Task item:
Every line in the data below that includes "versie" belongs in the answer, copied as it stands.

═════ Provided data

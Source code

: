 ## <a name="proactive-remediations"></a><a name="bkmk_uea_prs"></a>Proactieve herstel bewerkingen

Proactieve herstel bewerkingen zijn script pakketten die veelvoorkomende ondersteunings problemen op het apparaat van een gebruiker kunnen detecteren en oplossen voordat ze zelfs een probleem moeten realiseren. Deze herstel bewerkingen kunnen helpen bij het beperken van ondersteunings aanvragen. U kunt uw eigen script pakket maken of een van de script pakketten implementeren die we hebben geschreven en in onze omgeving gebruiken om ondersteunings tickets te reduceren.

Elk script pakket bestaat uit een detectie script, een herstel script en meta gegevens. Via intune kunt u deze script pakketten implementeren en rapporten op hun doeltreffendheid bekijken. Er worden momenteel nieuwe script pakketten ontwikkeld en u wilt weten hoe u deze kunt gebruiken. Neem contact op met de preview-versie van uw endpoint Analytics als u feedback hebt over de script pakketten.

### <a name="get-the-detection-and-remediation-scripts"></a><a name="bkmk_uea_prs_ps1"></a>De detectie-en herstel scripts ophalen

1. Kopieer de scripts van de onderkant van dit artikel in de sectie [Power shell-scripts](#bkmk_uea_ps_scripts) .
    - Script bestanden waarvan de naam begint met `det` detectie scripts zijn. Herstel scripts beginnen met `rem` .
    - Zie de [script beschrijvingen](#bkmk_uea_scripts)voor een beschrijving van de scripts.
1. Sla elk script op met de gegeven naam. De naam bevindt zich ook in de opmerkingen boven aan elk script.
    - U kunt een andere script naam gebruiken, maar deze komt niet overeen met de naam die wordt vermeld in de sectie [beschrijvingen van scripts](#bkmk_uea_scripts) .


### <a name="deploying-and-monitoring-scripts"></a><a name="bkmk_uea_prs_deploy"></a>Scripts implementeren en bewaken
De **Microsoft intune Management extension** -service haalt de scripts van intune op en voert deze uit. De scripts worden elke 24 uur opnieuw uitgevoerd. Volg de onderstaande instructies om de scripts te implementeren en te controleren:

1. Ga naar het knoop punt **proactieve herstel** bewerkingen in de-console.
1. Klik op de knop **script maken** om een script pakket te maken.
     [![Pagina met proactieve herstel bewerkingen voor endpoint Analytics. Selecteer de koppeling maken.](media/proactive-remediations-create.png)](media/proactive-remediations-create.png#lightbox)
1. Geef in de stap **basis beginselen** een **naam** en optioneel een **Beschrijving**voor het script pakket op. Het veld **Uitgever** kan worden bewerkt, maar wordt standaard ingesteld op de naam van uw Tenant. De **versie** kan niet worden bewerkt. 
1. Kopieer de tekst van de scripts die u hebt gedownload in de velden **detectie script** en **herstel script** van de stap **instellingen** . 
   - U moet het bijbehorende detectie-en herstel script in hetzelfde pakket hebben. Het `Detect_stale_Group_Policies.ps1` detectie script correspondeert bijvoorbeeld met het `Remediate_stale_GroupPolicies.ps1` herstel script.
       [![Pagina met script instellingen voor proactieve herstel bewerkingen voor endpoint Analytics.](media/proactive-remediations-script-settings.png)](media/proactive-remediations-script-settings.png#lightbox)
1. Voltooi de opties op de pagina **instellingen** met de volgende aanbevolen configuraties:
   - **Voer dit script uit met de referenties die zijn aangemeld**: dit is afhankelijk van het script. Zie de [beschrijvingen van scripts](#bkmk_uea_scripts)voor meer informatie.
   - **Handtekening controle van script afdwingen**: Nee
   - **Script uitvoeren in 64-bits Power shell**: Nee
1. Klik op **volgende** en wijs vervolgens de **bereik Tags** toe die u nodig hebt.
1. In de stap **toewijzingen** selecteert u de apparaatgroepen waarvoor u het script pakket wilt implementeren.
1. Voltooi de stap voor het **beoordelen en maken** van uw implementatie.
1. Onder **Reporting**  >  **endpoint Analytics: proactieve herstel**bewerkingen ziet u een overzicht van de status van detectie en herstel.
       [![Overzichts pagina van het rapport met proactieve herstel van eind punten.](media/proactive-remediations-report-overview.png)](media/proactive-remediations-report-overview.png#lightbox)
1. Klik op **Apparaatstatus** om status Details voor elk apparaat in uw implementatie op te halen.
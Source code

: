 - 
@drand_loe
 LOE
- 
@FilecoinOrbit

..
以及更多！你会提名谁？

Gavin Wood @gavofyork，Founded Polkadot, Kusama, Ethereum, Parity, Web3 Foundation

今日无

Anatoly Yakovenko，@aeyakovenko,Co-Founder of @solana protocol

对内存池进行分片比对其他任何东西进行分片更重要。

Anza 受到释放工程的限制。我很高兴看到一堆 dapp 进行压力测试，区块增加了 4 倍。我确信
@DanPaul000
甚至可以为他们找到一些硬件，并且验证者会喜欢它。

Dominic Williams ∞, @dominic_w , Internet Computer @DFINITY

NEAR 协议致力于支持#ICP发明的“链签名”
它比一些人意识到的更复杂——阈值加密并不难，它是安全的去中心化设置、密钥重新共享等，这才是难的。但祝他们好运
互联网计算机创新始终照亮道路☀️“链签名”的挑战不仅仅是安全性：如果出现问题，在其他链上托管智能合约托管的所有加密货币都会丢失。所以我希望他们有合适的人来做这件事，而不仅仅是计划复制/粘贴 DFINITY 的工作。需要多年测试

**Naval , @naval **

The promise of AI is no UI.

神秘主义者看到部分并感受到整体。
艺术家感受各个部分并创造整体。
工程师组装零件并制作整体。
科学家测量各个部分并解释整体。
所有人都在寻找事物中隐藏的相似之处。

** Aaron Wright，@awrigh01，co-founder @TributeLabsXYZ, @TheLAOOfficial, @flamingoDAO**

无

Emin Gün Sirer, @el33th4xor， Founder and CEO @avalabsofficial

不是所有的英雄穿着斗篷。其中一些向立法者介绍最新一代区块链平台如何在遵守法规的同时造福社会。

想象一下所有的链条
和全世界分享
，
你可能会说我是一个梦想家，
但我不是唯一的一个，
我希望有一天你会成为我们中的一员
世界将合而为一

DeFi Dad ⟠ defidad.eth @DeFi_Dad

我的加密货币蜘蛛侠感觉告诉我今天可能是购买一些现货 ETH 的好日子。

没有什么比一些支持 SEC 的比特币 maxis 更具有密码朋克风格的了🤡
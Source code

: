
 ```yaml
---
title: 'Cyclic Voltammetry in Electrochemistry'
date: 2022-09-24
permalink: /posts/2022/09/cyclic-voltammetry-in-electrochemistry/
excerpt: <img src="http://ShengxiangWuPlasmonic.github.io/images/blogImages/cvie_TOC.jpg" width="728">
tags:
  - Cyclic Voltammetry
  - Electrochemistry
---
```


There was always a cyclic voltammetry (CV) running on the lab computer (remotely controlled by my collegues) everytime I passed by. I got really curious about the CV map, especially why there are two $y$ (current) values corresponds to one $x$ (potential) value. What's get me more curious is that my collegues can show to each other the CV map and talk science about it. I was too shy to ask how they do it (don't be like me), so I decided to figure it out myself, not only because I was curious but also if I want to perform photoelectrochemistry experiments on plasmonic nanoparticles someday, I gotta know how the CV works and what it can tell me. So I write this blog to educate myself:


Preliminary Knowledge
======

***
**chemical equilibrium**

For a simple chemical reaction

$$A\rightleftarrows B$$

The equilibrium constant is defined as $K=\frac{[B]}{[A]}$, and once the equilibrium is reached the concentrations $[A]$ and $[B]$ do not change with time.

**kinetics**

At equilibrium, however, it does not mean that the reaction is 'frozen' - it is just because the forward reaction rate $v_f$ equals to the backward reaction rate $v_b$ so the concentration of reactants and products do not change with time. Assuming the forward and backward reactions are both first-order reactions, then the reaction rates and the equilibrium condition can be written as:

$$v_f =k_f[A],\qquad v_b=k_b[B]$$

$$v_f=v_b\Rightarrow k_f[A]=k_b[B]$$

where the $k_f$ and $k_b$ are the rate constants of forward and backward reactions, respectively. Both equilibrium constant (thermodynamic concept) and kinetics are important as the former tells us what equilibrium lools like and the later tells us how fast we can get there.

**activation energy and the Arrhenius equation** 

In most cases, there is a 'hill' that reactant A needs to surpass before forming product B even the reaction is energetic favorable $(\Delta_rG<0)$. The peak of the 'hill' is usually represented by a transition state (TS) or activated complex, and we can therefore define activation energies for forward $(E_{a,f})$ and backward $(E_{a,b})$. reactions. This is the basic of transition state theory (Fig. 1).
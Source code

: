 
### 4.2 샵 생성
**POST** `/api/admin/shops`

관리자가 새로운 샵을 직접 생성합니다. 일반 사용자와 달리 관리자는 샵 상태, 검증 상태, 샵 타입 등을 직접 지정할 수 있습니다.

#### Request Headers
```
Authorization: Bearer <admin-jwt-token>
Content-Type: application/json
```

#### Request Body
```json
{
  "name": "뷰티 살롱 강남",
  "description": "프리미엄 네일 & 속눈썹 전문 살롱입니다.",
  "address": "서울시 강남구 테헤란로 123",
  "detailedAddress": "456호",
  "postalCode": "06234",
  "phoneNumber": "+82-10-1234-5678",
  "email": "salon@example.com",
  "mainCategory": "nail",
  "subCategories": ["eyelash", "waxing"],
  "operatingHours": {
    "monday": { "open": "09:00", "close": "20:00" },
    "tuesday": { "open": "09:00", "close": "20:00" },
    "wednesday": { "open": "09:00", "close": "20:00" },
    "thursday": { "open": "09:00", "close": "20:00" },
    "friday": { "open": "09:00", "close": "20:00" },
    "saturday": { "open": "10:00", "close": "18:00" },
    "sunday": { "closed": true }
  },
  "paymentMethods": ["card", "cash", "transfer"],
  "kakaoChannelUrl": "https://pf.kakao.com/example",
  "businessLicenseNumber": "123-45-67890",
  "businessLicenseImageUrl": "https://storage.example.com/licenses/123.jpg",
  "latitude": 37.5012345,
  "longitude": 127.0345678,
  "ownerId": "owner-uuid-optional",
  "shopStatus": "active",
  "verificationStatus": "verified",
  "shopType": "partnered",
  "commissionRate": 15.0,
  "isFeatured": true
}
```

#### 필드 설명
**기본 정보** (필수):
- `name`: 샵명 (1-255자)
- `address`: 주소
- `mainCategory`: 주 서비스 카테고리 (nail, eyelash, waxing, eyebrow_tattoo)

══════════

Completed exercise:
Elk script pakket bestaat uit een detectie script, een herstel script en meta gegevens. Via intune kunt u deze script pakketten implementeren en rapporten op hun doeltreffendheid bekijken. Er worden momenteel nieuwe script pakketten ontwikkeld en u wilt weten hoe u deze kunt gebruiken. Neem contact op met de preview-versie van uw endpoint Analytics als u feedback hebt over de script pakketten.
1. Geef in de stap **basis beginselen** een **naam** en optioneel een **Beschrijving**voor het script pakket op. Het veld **Uitgever** kan worden bewerkt, maar wordt standaard ingesteld op de naam van uw Tenant. De **versie** kan niet worden bewerkt. 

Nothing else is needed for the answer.